__Your objective__.
Across the data below, state how many lines hold "badge", and reply with nothing but that number.

--- Input data Enclosed Below ---

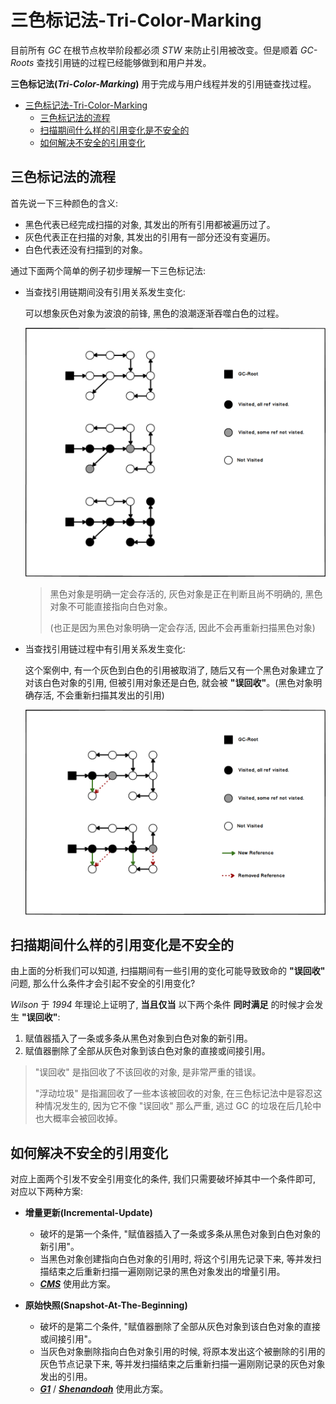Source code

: # 三色标记法-Tri-Color-Marking

目前所有 *GC* 在根节点枚举阶段都必须 *STW* 来防止引用被改变。但是顺着 *GC-Roots* 查找引用链的过程已经能够做到和用户并发。

**三色标记法(*Tri-Color-Marking*)** 用于完成与用户线程并发的引用链查找过程。

- [三色标记法-Tri-Color-Marking](#三色标记法-tri-color-marking)
  - [三色标记法的流程](#三色标记法的流程)
  - [扫描期间什么样的引用变化是不安全的](#扫描期间什么样的引用变化是不安全的)
  - [如何解决不安全的引用变化](#如何解决不安全的引用变化)

## 三色标记法的流程

首先说一下三种颜色的含义:

- 黑色代表已经完成扫描的对象, 其发出的所有引用都被遍历过了。
- 灰色代表正在扫描的对象, 其发出的引用有一部分还没有变遍历。
- 白色代表还没有扫描到的对象。

通过下面两个简单的例子初步理解一下三色标记法:

- 当查找引用链期间没有引用关系发生变化:

  可以想象灰色对象为波浪的前锋, 黑色的浪潮逐渐吞噬白色的过程。

  ![JVM-GC-Tri-Color-Marking-1](../../.assets/JVM-GC-Tri-Color-Marking-1.png)

  > 黑色对象是明确一定会存活的, 灰色对象是正在判断且尚不明确的, 黑色对象不可能直接指向白色对象。
  >
  > (也正是因为黑色对象明确一定会存活, 因此不会再重新扫描黑色对象)

- 当查找引用链过程中有引用关系发生变化:

  这个案例中, 有一个灰色到白色的引用被取消了, 随后又有一个黑色对象建立了对该白色对象的引用, 但被引用对象还是白色, 就会被 **"误回收"**。(黑色对象明确存活, 不会重新扫描其发出的引用)

  ![JVM-GC-Tri-Color-Marking-2](../../.assets/JVM-GC-Tri-Color-Marking-2.png)

## 扫描期间什么样的引用变化是不安全的

由上面的分析我们可以知道, 扫描期间有一些引用的变化可能导致致命的 **"误回收"** 问题, 那么什么条件才会引起不安全的引用变化?

*Wilson* 于 *1994* 年理论上证明了, **当且仅当** 以下两个条件 **同时满足** 的时候才会发生 **"误回收"**:

1. 赋值器插入了一条或多条从黑色对象到白色对象的新引用。
2. 赋值器删除了全部从灰色对象到该白色对象的直接或间接引用。

> "误回收" 是指回收了不该回收的对象, 是非常严重的错误。
>
> "浮动垃圾" 是指漏回收了一些本该被回收的对象, 在三色标记法中是容忍这种情况发生的, 因为它不像 "误回收" 那么严重, 逃过 GC 的垃圾在后几轮中也大概率会被回收掉。

## 如何解决不安全的引用变化

对应上面两个引发不安全引用变化的条件, 我们只需要破坏掉其中一个条件即可, 对应以下两种方案:

- **增量更新(Incremental-Update)**

  - 破坏的是第一个条件, "赋值器插入了一条或多条从黑色对象到白色对象的新引用"。
  - 当黑色对象创建指向白色对象的引用时, 将这个引用先记录下来, 等并发扫描结束之后重新扫描一遍刚刚记录的黑色对象发出的增量引用。
  - [***CMS***](GC-Collectors.md#cmsconcurrent-mark-sweep) 使用此方案。

- **原始快照(Snapshot-At-The-Beginning)**

  - 破坏的是第二个条件, "赋值器删除了全部从灰色对象到该白色对象的直接或间接引用"。
  - 当灰色对象删除指向白色对象引用的时候, 将原本发出这个被删除的引用的灰色节点记录下来, 等并发扫描结束之后重新扫描一遍刚刚记录的灰色对象发出的引用。
  - [***G1***](./GC-Collectors.md#g1garbage-first) / [***Shenandoah***](./GC-Collectors.md#shenandoah) 使用此方案。
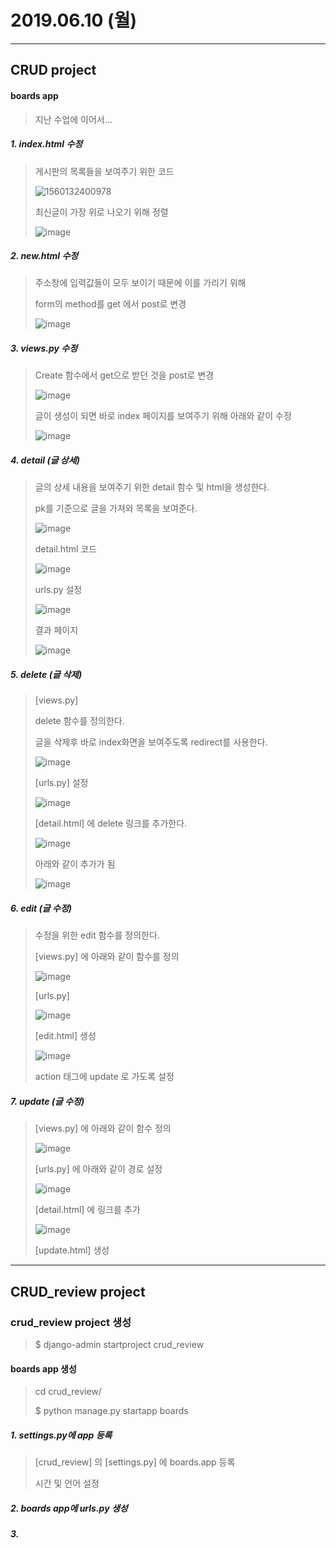 # 2019.06.10 (월)

***

## CRUD project

#### boards app

>지난 수업에 이어서...



##### 1. index.html 수정

>게시판의 목록들을 보여주기 위한 코드
>
>![1560132400978](C:\Users\multicampus\AppData\Roaming\Typora\typora-user-images\1560132400978.png)
>
>
>
>최신글이 가장 위로 나오기 위해 정렬
>
>![image](https://user-images.githubusercontent.com/48499094/59168226-dbfe0800-8b6f-11e9-8041-198e51b17b62.png)



##### 2.  new.html 수정

> 주소창에 입력값들이 모두 보이기 때문에 이를 가리기 위해
>
> form의 method를 get 에서 post로 변경
>
> ![image](https://user-images.githubusercontent.com/48499094/59168017-dce26a00-8b6e-11e9-9ac0-558d66740251.png)
>
> 



##### 3. views.py 수정

> Create 함수에서 get으로 받던 것을 post로 변경
>
> ![image](https://user-images.githubusercontent.com/48499094/59168047-0d2a0880-8b6f-11e9-8159-9584522e0de1.png)
>
> 
>
> 글이 생성이 되면 바로 index 페이지를 보여주기 위해 아래와 같이 수정
>
> ![image](https://user-images.githubusercontent.com/48499094/59168114-5a0ddf00-8b6f-11e9-8e31-b16e7e89ab91.png)



##### 4. detail (글 상세)

>글의 상세 내용을 보여주기 위한 detail 함수 및 html을 생성한다.
>
>pk를 기준으로 글을 가져와 목록을 보여준다.
>
>![image](https://user-images.githubusercontent.com/48499094/59171096-6b111d00-8b7c-11e9-8040-85cedd50ba99.png)
>
>
>
>detail.html 코드
>
>![image](https://user-images.githubusercontent.com/48499094/59171255-17eb9a00-8b7d-11e9-9fb9-fb36a592d815.png)
>
>
>
>urls.py 설정
>
>![image](https://user-images.githubusercontent.com/48499094/59171298-541efa80-8b7d-11e9-8c16-bb1f1c276fd1.png)
>
>결과 페이지
>
>![image](https://user-images.githubusercontent.com/48499094/59171657-f5f31700-8b7e-11e9-9b4b-63f1a0fa150c.png)



##### 5. delete (글 삭제)

> [views.py]
>
> delete 함수를 정의한다.
>
> 글을 삭제후 바로 index화면을 보여주도록 redirect를 사용한다.
>
> ![image](https://user-images.githubusercontent.com/48499094/59171594-9f85d880-8b7e-11e9-8255-d486784041b5.png)
>
> 
>
> [urls.py] 설정
>
> ![image](https://user-images.githubusercontent.com/48499094/59171704-40749380-8b7f-11e9-9861-8d541cd68cc9.png)
>
> 
>
> [detail.html] 에 delete 링크를 추가한다.
>
> ![image](https://user-images.githubusercontent.com/48499094/59171741-7580e600-8b7f-11e9-80e1-6a2689092626.png)
>
> 
>
> 아래와 같이 추가가 됨
>
> ![image](https://user-images.githubusercontent.com/48499094/59171677-158a3f80-8b7f-11e9-8b5c-4620e7042daa.png)



##### 6. edit (글 수정)

>수정을 위한 edit 함수를 정의한다.
>
>[views.py] 에 아래와 같이 함수를 정의
>
>![image](https://user-images.githubusercontent.com/48499094/59171818-e45e3f00-8b7f-11e9-9bdd-0877f095c3c3.png)
>
>
>
>[urls.py]
>
>![image](https://user-images.githubusercontent.com/48499094/59171841-022ba400-8b80-11e9-99f5-c6bd4af10dd5.png)
>
>
>
>[edit.html] 생성
>
>![image](https://user-images.githubusercontent.com/48499094/59171873-29827100-8b80-11e9-9d01-4e869666edcd.png)
>
>action 태그에 update 로 가도록 설정
>
>



##### 7. update (글 수정)

> [views.py] 에 아래와 같이 함수 정의
>
> ![image](https://user-images.githubusercontent.com/48499094/59172586-d8747c00-8b83-11e9-8d88-1bf110232d6f.png)
>
> 
>
> [urls.py] 에 아래와 같이 경로 설정
>
> ![image](https://user-images.githubusercontent.com/48499094/59171971-8da53500-8b80-11e9-830f-27e5cdc2ac04.png)
>
> 
>
> [detail.html] 에 링크를 추가
>
> ![image](https://user-images.githubusercontent.com/48499094/59172478-29d03b80-8b83-11e9-9db3-0d7f74b6dfe7.png)
>
> [update.html] 생성
>
> 



***

## CRUD_review project

### crud_review project 생성

> $ django-admin startproject crud_review

#### boards app 생성

> cd crud_review/
>
> $ python manage.py startapp boards

##### 1.  settings.py에 app 등록

> [crud_review] 의 [settings.py] 에 boards.app 등록
>
> 시간 및 언어 설정

##### 2. boards app에 urls.py 생성

> 

##### 3. 
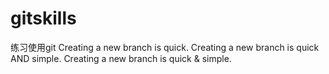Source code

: # gitskills
练习使用git
Creating a new branch is quick.
Creating a new branch is quick AND simple.
Creating a new branch is quick & simple.
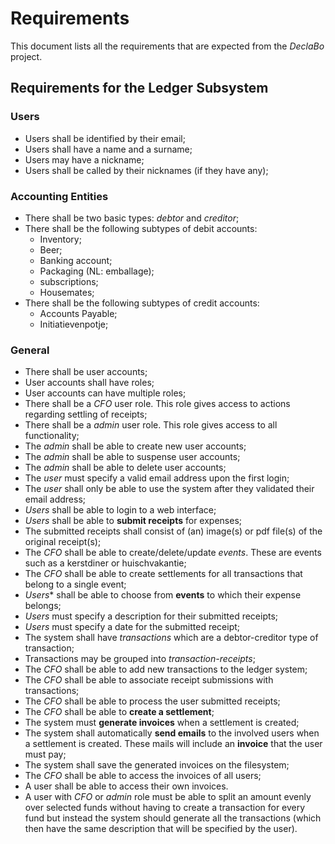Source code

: # Requirements

This document lists all the requirements that are expected from the *DeclaBo* project.

## Requirements for the Ledger Subsystem

### Users
 - Users shall be identified by their email;
 - Users shall have a name and a surname;
 - Users may have a nickname;
 - Users shall be called by their nicknames (if they have any);

### Accounting Entities
 - There shall be two basic types: *debtor* and *creditor*;
 - There shall be the following subtypes of debit accounts:
   - Inventory;
   - Beer;
   - Banking account;
   - Packaging (NL: emballage);
   - subscriptions;
   - Housemates;
 - There shall be the following subtypes of credit accounts:
   - Accounts Payable;
   - Initiatievenpotje;

### General
 - There shall be user accounts;
 - User accounts shall have roles;
 - User accounts can have multiple roles;
 - There shall be a *CFO* user role. This role gives access to actions regarding settling of receipts;
 - There shall be a *admin* user role. This role gives access to all functionality;
 - The *admin* shall be able to create new user accounts;
 - The *admin* shall be able to suspense user accounts;
 - The *admin* shall be able to delete user accounts;
 - The *user* must specify a valid email address upon the first login;
 - The *user* shall only be able to use the system after they validated their email address;
 - *Users* shall be able to login to a web interface;
 - *Users* shall be able to **submit receipts** for expenses;
 - The submitted receipts shall consist of (an) image(s) or pdf file(s) of the original receipt(s);
 - The *CFO* shall be able to create/delete/update *events*. These are events such as a kerstdiner or huischvakantie;
 - The *CFO* shall be able to create settlements for all transactions that belong to a single event;
 - *Users** shall be able to choose from **events** to which their expense belongs;
 - *Users* must specify a description for their submitted receipts;
 - *Users* must specify a date for the submitted receipt;
 - The system shall have *transactions* which are a debtor-creditor type of transaction;
 - Transactions may be grouped into *transaction-receipts*;
 - The *CFO* shall be able to add new transactions to the ledger system;
 - The *CFO* shall be able to associate receipt submissions with transactions;
 - The *CFO* shall be able to process the user submitted receipts;
 - The *CFO* shall be able to **create a settlement**; 
 - The system must **generate invoices** when a settlement is created;
 - The system shall automatically **send emails** to the involved users when a settlement is created. These mails will include an **invoice** that the user must pay;
 - The system shall save the generated invoices on the filesystem;
 - The *CFO* shall be able to access the invoices of all users;
 - A user shall be able to access their own invoices.
 - A user with *CFO* or *admin* role must be able to split an amount evenly over selected funds without having to create a transaction for every fund but instead the system should generate all the transactions (which then have the same description that will be specified by the user).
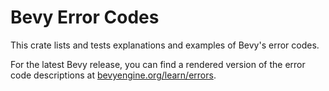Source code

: # Bevy Error Codes

This crate lists and tests explanations and examples of Bevy's error codes.

For the latest Bevy release, you can find a rendered version of the error code descriptions at 
[bevyengine.org/learn/errors].

[bevyengine.org/learn/errors]: https://bevyengine.org/learn/errors
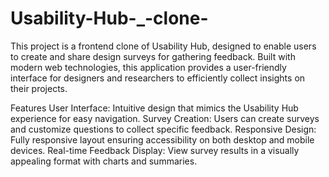 # Usability-Hub-_-clone-
This project is a frontend clone of Usability Hub, designed to enable users to create and share design surveys for gathering feedback. Built with modern web technologies, this application provides a user-friendly interface for designers and researchers to efficiently collect insights on their projects.

Features
User Interface: Intuitive design that mimics the Usability Hub experience for easy navigation.
Survey Creation: Users can create surveys and customize questions to collect specific feedback.
Responsive Design: Fully responsive layout ensuring accessibility on both desktop and mobile devices.
Real-time Feedback Display: View survey results in a visually appealing format with charts and summaries.
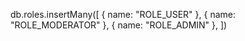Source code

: db.roles.insertMany([
   { name: "ROLE_USER" },
   { name: "ROLE_MODERATOR" },
   { name: "ROLE_ADMIN" },
])
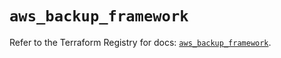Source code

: # `aws_backup_framework`

Refer to the Terraform Registry for docs: [`aws_backup_framework`](https://registry.terraform.io/providers/hashicorp/aws/5.46.0/docs/resources/backup_framework).
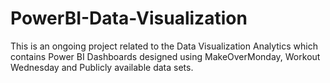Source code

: # PowerBI-Data-Visualization
This is an ongoing project related to the Data Visualization Analytics which contains Power BI Dashboards designed using MakeOverMonday, Workout Wednesday and Publicly available data sets.
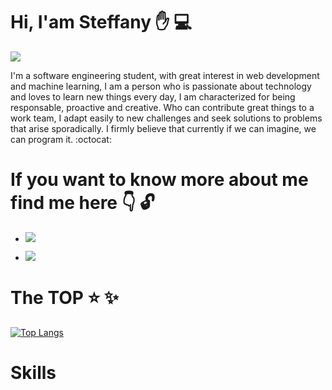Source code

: # Hi, I'am Steffany :hand: :computer:

<img src="https://www.expert.ai/wp-content/uploads/2017/03/machine-learning-definition.jpeg">

I'm a software engineering student, with great interest in web development and machine learning, I am a person who is passionate about technology and loves to learn new things every day, I am characterized for being responsable, proactive and creative. Who can contribute great things to a work team, I adapt easily to new challenges and seek solutions to problems that arise sporadically. I firmly believe that currently if we can imagine, we can program it. :octocat:

# If you want to know more about me find me here :point_down: :unlock:
- <a href="https://twitter.com/NaranjoSteffany"><img src="https://img.shields.io/badge/Twitter-1DA1F2?style=for-the-badge&logo=twitter&logoColor=white"/></a>

- <a href="https://www.linkedin.com/in/steffany-naranjo-vargas"><img src="https://img.shields.io/badge/LinkedIn-0077B5?style=for-the-badge&logo=linkedin&logoColor=white"/></a>

# The TOP :star: :sparkles:
[![Top Langs](https://github-readme-stats.vercel.app/api/top-langs/?username=steffanynaranjov&langs_count=8)](https://github.com/steffanynaranjov/github-readme-stats)

# Skills

<a href="https://img.shields.io/badge/Python-3776AB?style=for-the-badge&logo=python&logoColor=white"/></a>

<a href="https://img.shields.io/badge/C-00599C?style=for-the-badge&logo=c&logoColor=white"/></a>

<a href="https://img.shields.io/badge/HTML5-E34F26?style=for-the-badge&logo=html5&logoColor=white"/></a>

<a href="https://img.shields.io/badge/CSS-239120?&style=for-the-badge&logo=css3&logoColor=white"/></a>

<a href="https://img.shields.io/badge/JavaScript-323330?style=for-the-badge&logo=javascript&logoColor=F7DF1E"/></a>

<a href="https://img.shields.io/badge/Swift-FA7343?style=for-the-badge&logo=swift&logoColor=white"/></a>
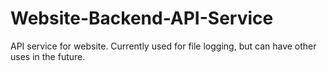 # Website-Backend-API-Service
API service for website. Currently used for file logging, but can have other uses in the future.
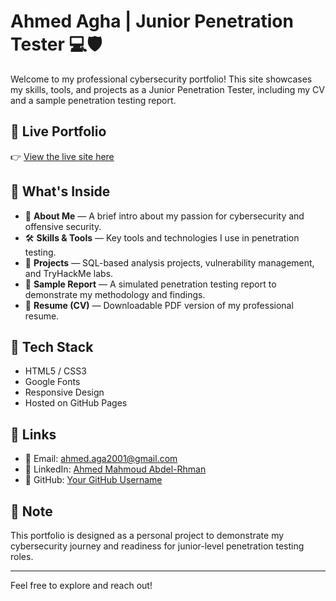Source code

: # Ahmed Agha | Junior Penetration Tester 💻🛡️

Welcome to my professional cybersecurity portfolio! This site showcases my skills, tools, and projects as a Junior Penetration Tester, including my CV and a sample penetration testing report.

## 🚀 Live Portfolio
👉 [View the live site here](https://yourusername.github.io/your-repo-name)

## 📂 What's Inside

- 🎯 **About Me** — A brief intro about my passion for cybersecurity and offensive security.
- 🛠️ **Skills & Tools** — Key tools and technologies I use in penetration testing.
- 📁 **Projects** — SQL-based analysis projects, vulnerability management, and TryHackMe labs.
- 📄 **Sample Report** — A simulated penetration testing report to demonstrate my methodology and findings.
- 📌 **Resume (CV)** — Downloadable PDF version of my professional resume.

## 🧰 Tech Stack

- HTML5 / CSS3
- Google Fonts
- Responsive Design
- Hosted on GitHub Pages

## 🔗 Links

- 📧 Email: [ahmed.aga2001@gmail.com](mailto:ahmed.aga2001@gmail.com)
- 💼 LinkedIn: [Ahmed Mahmoud Abdel-Rhman](https://www.linkedin.com/in/ahmed-mahmoud-abdel-rhman-70a6b12a1/)
- 🐙 GitHub: [Your GitHub Username](https://github.com/ahmedagha123)

## 📌 Note
This portfolio is designed as a personal project to demonstrate my cybersecurity journey and readiness for junior-level penetration testing roles.

---

Feel free to explore and reach out!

--- End of Enclosed Input data ---

__Result of this exercise__.
8